START Records for this task

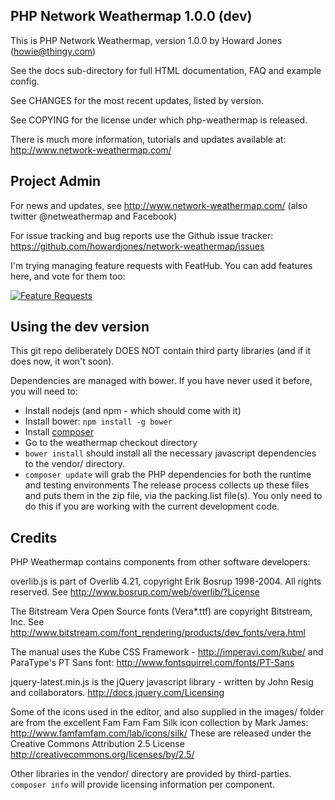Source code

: ## PHP Network Weathermap 1.0.0 (dev)

This is PHP Network Weathermap, version 1.0.0 by Howard Jones (howie@thingy.com)

See the docs sub-directory for full HTML documentation, FAQ and example config.

See CHANGES for the most recent updates, listed by version.

See COPYING for the license under which php-weathermap is released.

There is much more information, tutorials and updates available at:
    http://www.network-weathermap.com/

## Project Admin 

For news and updates, see http://www.network-weathermap.com/
(also twitter @netweathermap and Facebook)

For issue tracking and bug reports use the Github issue tracker: https://github.com/howardjones/network-weathermap/issues  

I'm trying managing feature requests with FeatHub. You can add features here, and vote for them too:

[![Feature Requests](http://feathub.com/howardjones/network-weathermap?format=svg)](http://feathub.com/howardjones/network-weathermap)

## Using the dev version

This git repo deliberately DOES NOT contain third party libraries (and if it does now, it won't soon).

Dependencies are managed with bower. If you have never used it before, you will need to:

* Install nodejs (and npm - which should come with it)
* Install bower: `npm install -g bower`
* Install [composer](https://getcomposer.org/)
* Go to the weathermap checkout directory
* `bower install` should install all the necessary javascript dependencies to the vendor/ directory.
* `composer update` will grab the PHP dependencies for both the runtime and testing environments
The release process collects up these files and puts them in the zip file, via the packing.list file(s). You only need to do this if you are working with the current development code.

## Credits

PHP Weathermap contains components from other software developers:

overlib.js is part of Overlib 4.21, copyright Erik Bosrup 1998-2004. All rights reserved.
See http://www.bosrup.com/web/overlib/?License

The Bitstream Vera Open Source fonts (Vera*.ttf) are copyright Bitstream, Inc.
See http://www.bitstream.com/font_rendering/products/dev_fonts/vera.html

The manual uses the Kube CSS Framework - http://imperavi.com/kube/
and ParaType's PT Sans font: http://www.fontsquirrel.com/fonts/PT-Sans

jquery-latest.min.js is the jQuery javascript library - written by John Resig and collaborators.
http://docs.jquery.com/Licensing

Some of the icons used in the editor, and also supplied in the images/ folder are
from the excellent Fam Fam Fam Silk icon collection by Mark James: 
   http://www.famfamfam.com/lab/icons/silk/
These are released under the Creative Commons Attribution 2.5 License
   http://creativecommons.org/licenses/by/2.5/

Other libraries in the vendor/ directory are provided by third-parties. `composer info` will
provide licensing information per component.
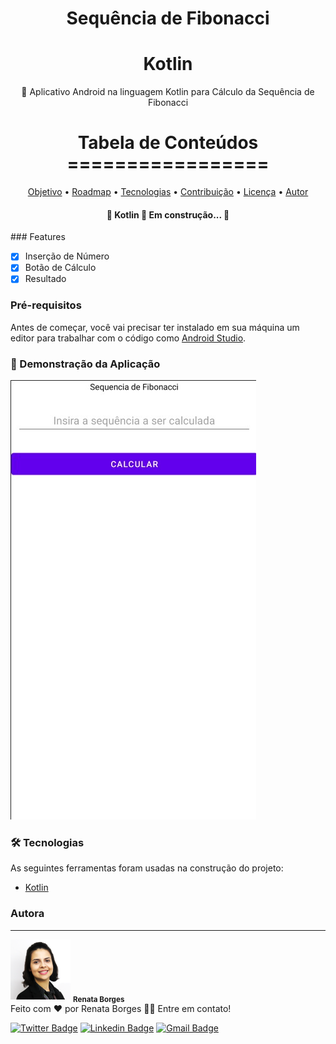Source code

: <h1 align="center">Sequência de Fibonacci</h1>

<h1 align="center">
    Kotlin
</h1>
<p align="center">🚀 Aplicativo Android na linguagem Kotlin para Cálculo da Sequência de Fibonacci</p>

<h1 align="center">
    Tabela de Conteúdos <br>
    =================
</h1>

<p align="center">
 <a href="#objetivo">Objetivo</a> •
 <a href="#roadmap">Roadmap</a> • 
 <a href="#tecnologias">Tecnologias</a> • 
 <a href="#contribuicao">Contribuição</a> • 
 <a href="#licenc-a">Licença</a> • 
 <a href="#autor">Autor</a>
</p>

<h4 align="center"> 
	🚧  Kotlin 🚀 Em construção...  🚧
</h4>
### Features

- [x] Inserção de Número
- [x] Botão de Cálculo
- [x] Resultado

### Pré-requisitos

Antes de começar, você vai precisar ter instalado em sua máquina um editor para trabalhar com o código como [Android Studio](https://developer.android.com/studio?authuser=1).

### 🎲 Demonstração da Aplicação

<img src="Screenshot_5.jpg">

### 🛠 Tecnologias

As seguintes ferramentas foram usadas na construção do projeto:

- [Kotlin](https://kotlinlang.org/)

### Autora
---
<img src="63026376.png">
<sub><b>Renata Borges</b></sub></a><br>
Feito com ❤️ por Renata Borges 👋🏽 Entre em contato!<br>

[![Twitter Badge](https://img.shields.io/badge/-@reehappy-1ca0f1?style=flat-square&labelColor=1ca0f1&logo=twitter&logoColor=white&link=https://twitter.com/reehappy)](https://twitter.com/reehappy) [![Linkedin Badge](https://img.shields.io/badge/-Renata-blue?style=flat-square&logo=Linkedin&logoColor=white&link=https://www.linkedin.com/in/renata-francis-borges-b6b056158/)](https://www.linkedin.com/in/renata-francis-borges-b6b056158/) 
[![Gmail Badge](https://img.shields.io/badge/-renata.francisborges@gmail.com-c14438?style=flat-square&logo=Gmail&logoColor=white&link=mailto:renata.francisborges@gmail.com)](mailto:renata.francisborges@gmail.com)
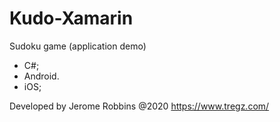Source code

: # Kudo-Xamarin
Sudoku game (application demo)

- C#;
- Android.
- iOS;

Developed by Jerome Robbins @2020
https://www.tregz.com/

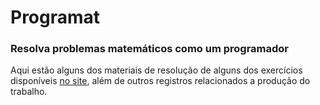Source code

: # Programat

### Resolva problemas matemáticos como um programador

Aqui estão alguns dos materiais de resolução de alguns dos exercícios disponíveis [no site](https://programat.com.br), além de outros registros relacionados a produção do trabalho.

END Records for this task

Retype the records verbatim, but not their images.

Response for this exercise:
Source code

: ## PHP Network Weathermap 1.0.0 (dev)

This is PHP Network Weathermap, version 1.0.0 by Howard Jones (howie@thingy.com)

See the docs sub-directory for full HTML documentation, FAQ and example config.

See CHANGES for the most recent updates, listed by version.

See COPYING for the license under which php-weathermap is released.

There is much more information, tutorials and updates available at:
    http://www.network-weathermap.com/

## Project Admin 

For news and updates, see http://www.network-weathermap.com/
(also twitter @netweathermap and Facebook)

For issue tracking and bug reports use the Github issue tracker: https://github.com/howardjones/network-weathermap/issues  

I'm trying managing feature requests with FeatHub. You can add features here, and vote for them too:

[![Feature Requests](http://feathub.com/howardjones/network-weathermap?format=svg)](http://feathub.com/howardjones/network-weathermap)

## Using the dev version

This git repo deliberately DOES NOT contain third party libraries (and if it does now, it won't soon).

Dependencies are managed with bower. If you have never used it before, you will need to:

* Install nodejs (and npm - which should come with it)
* Install bower: `npm install -g bower`
* Install [composer](https://getcomposer.org/)
* Go to the weathermap checkout directory
* `bower install` should install all the necessary javascript dependencies to the vendor/ directory.
* `composer update` will grab the PHP dependencies for both the runtime and testing environments
The release process collects up these files and puts them in the zip file, via the packing.list file(s). You only need to do this if you are working with the current development code.

## Credits

PHP Weathermap contains components from other software developers:

overlib.js is part of Overlib 4.21, copyright Erik Bosrup 1998-2004. All rights reserved.
See http://www.bosrup.com/web/overlib/?License

The Bitstream Vera Open Source fonts (Vera*.ttf) are copyright Bitstream, Inc.
See http://www.bitstream.com/font_rendering/products/dev_fonts/vera.html

The manual uses the Kube CSS Framework - http://imperavi.com/kube/
and ParaType's PT Sans font: http://www.fontsquirrel.com/fonts/PT-Sans

jquery-latest.min.js is the jQuery javascript library - written by John Resig and collaborators.
http://docs.jquery.com/Licensing

Some of the icons used in the editor, and also supplied in the images/ folder are
from the excellent Fam Fam Fam Silk icon collection by Mark James: 
   http://www.famfamfam.com/lab/icons/silk/
These are released under the Creative Commons Attribution 2.5 License
   http://creativecommons.org/licenses/by/2.5/

Other libraries in the vendor/ directory are provided by third-parties. `composer info` will
provide licensing information per component.
Source code

: <h1 align="center">Sequência de Fibonacci</h1>

<h1 align="center">
    Kotlin
</h1>
<p align="center">🚀 Aplicativo Android na linguagem Kotlin para Cálculo da Sequência de Fibonacci</p>

<h1 align="center">
    Tabela de Conteúdos <br>
    =================
</h1>

<p align="center">
 <a href="#objetivo">Objetivo</a> •
 <a href="#roadmap">Roadmap</a> • 
 <a href="#tecnologias">Tecnologias</a> • 
 <a href="#contribuicao">Contribuição</a> • 
 <a href="#licenc-a">Licença</a> • 
 <a href="#autor">Autor</a>
</p>

<h4 align="center"> 
	🚧  Kotlin 🚀 Em construção...  🚧
</h4>
### Features

- [x] Inserção de Número
- [x] Botão de Cálculo
- [x] Resultado

### Pré-requisitos

Antes de começar, você vai precisar ter instalado em sua máquina um editor para trabalhar com o código como [Android Studio](https://developer.android.com/studio?authuser=1).

### 🎲 Demonstração da Aplicação

<img src="Screenshot_5.jpg">

### 🛠 Tecnologias

As seguintes ferramentas foram usadas na construção do projeto:

- [Kotlin](https://kotlinlang.org/)

### Autora
---
<img src="63026376.png">
<sub><b>Renata Borges</b></sub></a><br>
Feito com ❤️ por Renata Borges 👋🏽 Entre em contato!<br>

[![Twitter Badge](https://img.shields.io/badge/-@reehappy-1ca0f1?style=flat-square&labelColor=1ca0f1&logo=twitter&logoColor=white&link=https://twitter.com/reehappy)](https://twitter.com/reehappy) [![Linkedin Badge](https://img.shields.io/badge/-Renata-blue?style=flat-square&logo=Linkedin&logoColor=white&link=https://www.linkedin.com/in/renata-francis-borges-b6b056158/)](https://www.linkedin.com/in/renata-francis-borges-b6b056158/) 
[![Gmail Badge](https://img.shields.io/badge/-renata.francisborges@gmail.com-c14438?style=flat-square&logo=Gmail&logoColor=white&link=mailto:renata.francisborges@gmail.com)](mailto:renata.francisborges@gmail.com)
Source code

: # Kudo-Xamarin
Sudoku game (application demo)

- C#;
- Android.
- iOS;

Developed by Jerome Robbins @2020
https://www.tregz.com/

Source code

: # Programat

### Resolva problemas matemáticos como um programador

Aqui estão alguns dos materiais de resolução de alguns dos exercícios disponíveis [no site](https://programat.com.br), além de outros registros relacionados a produção do trabalho.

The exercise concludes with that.